Evaluations of β-cell Function and Insulin Resistance: On day 14, blood samples were collected from the rats’ tail vein, after an 8-hr of fasting. The fasting blood glucose (FBG) and fasting insulin (FINS) levels were measured, using a locally available kit (Pars Azmun Co., Tehran, Iran), and Mercodia rat insulin ELISA kit (Sweden), respectively. The FBG and FINS were used to calculate the homeostasis assessment of beta cell function (HOMA-β) and insulin resistance (HOMA-IR). These measures provided both the insulin secretion and resistance, based on the following Equations (Equations 1-3):
1. HOMA-β=20×FINS/(FBG-3.5)
2. HOMA-IR=FBG (mmol/l)×FINS (mU/mL)/22.5
3. ISI=Ln [(FBG×FINS)-1] [21].

Statistical analyses: The statistical analyses were carried out, using Graphpad Prism software, version 8. The results were expressed as Mean±SEM per rat group (n=7). To compare the data in various groups, Tukey’s test was performed followed by one-way analysis of variance (ANOVA). The statistical significance between the pairs of data sets was set at P<0.05.

Results 

OGTT on day 1: The results showed that on day one, the blood glucose levels of D, DM, DB, and DMB groups at 0, 30, 60, and 120 minutes post feeding were considerably greater than that in the normal control group (P<0.001, Figure 1).



The findings indicated that type II diabetes had been induced in rats. No significant differences were observed after comparing the blood glucose levels in DM, DB, DMB, and D groups (P>0.05, Figure 1).

OGTT on day 14: Except for the DMB group (P>0.05), significant differences were found among the D, DM and DB groups versus the N rats at zero minute (P<0.0001, P<0.05 & P<0.05, respectively, [Figure 2]).

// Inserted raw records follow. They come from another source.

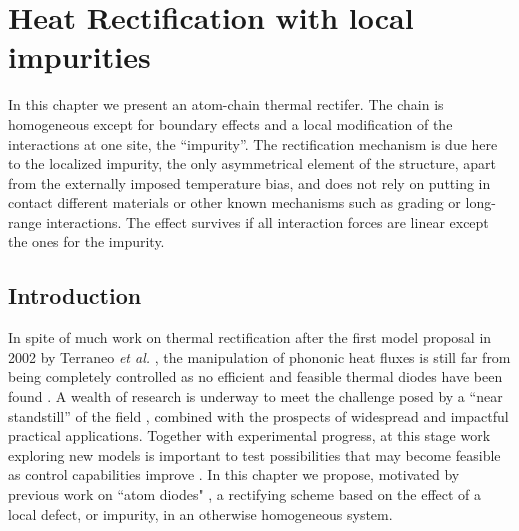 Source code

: 
\chapter{Heat Rectification with local impurities}
\label{Chapter4}
%
In this chapter we present an atom-chain thermal rectifer. The chain is homogeneous except for boundary effects and a local modification of the interactions at one site, the ``impurity''. The rectification mechanism is due here to the localized impurity, the only asymmetrical element of the structure, apart from the externally imposed temperature bias,  and does not rely on putting in contact different materials or other known mechanisms such as grading or long-range interactions.  The effect survives if all interaction forces are linear except the ones for the impurity.
%
\newpage
%

\section{Introduction}

In spite of much work on thermal rectification
after the first model proposal in 2002  by Terraneo \textit{et al. }\cite{Terraneo2002}, the manipulation of phononic heat fluxes is still far from being completely controlled as no efficient and feasible thermal diodes have been found \cite{Chen2015,Pereira2017}. A wealth of research is underway to meet the challenge posed by  a ``near standstill'' of the field \cite{Chen2015,Pereira2017},
combined with the prospects of widespread and impactful practical applications. Together with experimental progress, at this stage work exploring new models is important to test possibilities that may become feasible as control capabilities improve \cite{Roberts2011}. In this chapter  we propose,
motivated by previous work on ``atom diodes"  \cite{Ruschhaupt2004,Raizen2005}, a rectifying scheme
based on the effect of a local defect, or impurity,
in an otherwise homogeneous system.

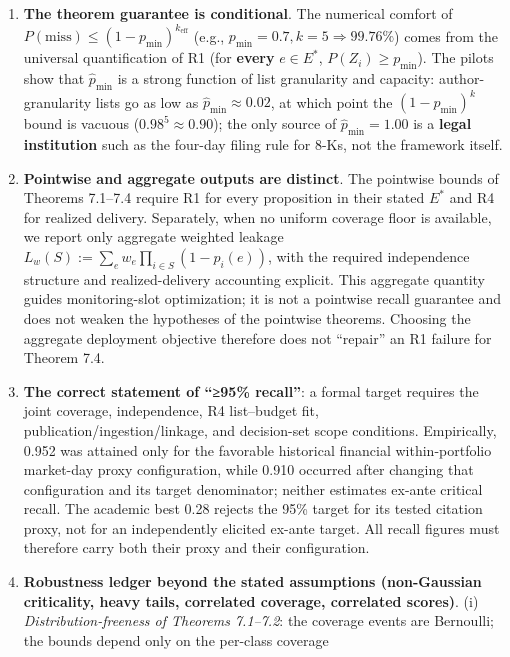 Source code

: \documentclass[
  11pt]{article}
\providecommand{\tightlist}{%
  \setlength{\itemsep}{0pt}\setlength{\parskip}{0pt}}
\begin{document}
\begin{enumerate}
\def\labelenumi{\arabic{enumi}.}
\tightlist
\item
  \textbf{The theorem guarantee is conditional}. The numerical comfort
  of \(P(\mathrm{miss}) \le (1-p_{\min})^{k_{\mathrm{eff}}}\) (e.g.,
  \(p_{\min}=0.7, k=5 \Rightarrow 99.76\%\)) comes from the universal
  quantification of R1 (for \textbf{every} \(e \in E^*\),
  \(P(Z_i)\ge p_{\min}\)). The pilots show that \(\hat p_{\min}\) is a
  strong function of list granularity and capacity: author-granularity
  lists go as low as \(\hat p_{\min}\approx0.02\), at which point the
  \((1-\hat p_{\min})^k\) bound is vacuous (\(0.98^5\approx0.90\)); the
  only source of \(\hat p_{\min}=1.00\) is a \textbf{legal institution}
  such as the four-day filing rule for 8-Ks, not the framework itself.
\item
  \textbf{Pointwise and aggregate outputs are distinct}. The pointwise
  bounds of Theorems 7.1--7.4 require R1 for every proposition in their
  stated \(E^*\) and R4 for realized delivery. Separately, when no
  uniform coverage floor is available, we report only aggregate weighted
  leakage \(L_w(S):=\sum_ew_e\prod_{i\in S}(1-p_i(e))\), with the
  required independence structure and realized-delivery accounting
  explicit. This aggregate quantity guides monitoring-slot optimization;
  it is not a pointwise recall guarantee and does not weaken the
  hypotheses of the pointwise theorems. Choosing the aggregate
  deployment objective therefore does not ``repair'' an R1 failure for
  Theorem 7.4.
\item
  \textbf{The correct statement of ``≥95\% recall''}: a formal target
  requires the joint coverage, independence, R4 list--budget fit,
  publication/ingestion/linkage, and decision-set scope conditions.
  Empirically, 0.952 was attained only for the favorable historical
  financial within-portfolio market-day proxy configuration, while 0.910
  occurred after changing that configuration and its target denominator;
  neither estimates ex-ante critical recall. The academic best 0.28
  rejects the 95\% target for its tested citation proxy, not for an
  independently elicited ex-ante target. All recall figures must
  therefore carry both their proxy and their configuration.
\item
  \textbf{Robustness ledger beyond the stated assumptions (non-Gaussian
  criticality, heavy tails, correlated coverage, correlated scores)}.
  (i) \emph{Distribution-freeness of Theorems 7.1--7.2}: the coverage
  events are Bernoulli; the bounds depend only on the per-class coverage

\end{enumerate}
\end{document}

The glucose levels in all of the intervention groups were dramatically lower than that of D group. The difference was more pronounced in DMB group than in DM and DB groups (P<0.001, P<0.01, & P<0.05, respectively, [Figure 2]). There were no significant differences among the treatment groups. 
At 30 minutes after treatment, there were noticeable differences among the diabetic groups compared to the normal group, however, the difference was less significant between the DMB and N groups (P<0.01). The differences among the treatment groups were not significant, although, the difference between DMB and D groups was greater (P<0.01) than those of DM and DB groups (P<0.05).
At 60 minutes post treatment, there were no significant differences among DB, DMB, and N groups. The differences among the DM, DB, DMB and diabetic control groups were statistically significant at P<0.05, P<0.01 and P<0.01, respectively. No significant differences were noted among the treatment groups. 
At 120 minutes post treatment, no significant differences were observed among the treatment groups versus the normal controls. Also, significant differences were found among all treatment groups versus the diabetic controls. However, this was more pronounced between the DMB and D groups (P<0.01). Lastly, no statistically significant differences were observed among the treatment groups. 

FBG levels on day 14: The FBG levels in all diabetic rats were significantly greater than that in the N group, however, the difference was less significant between the DMB and N groups (P<0.05, Table 1). 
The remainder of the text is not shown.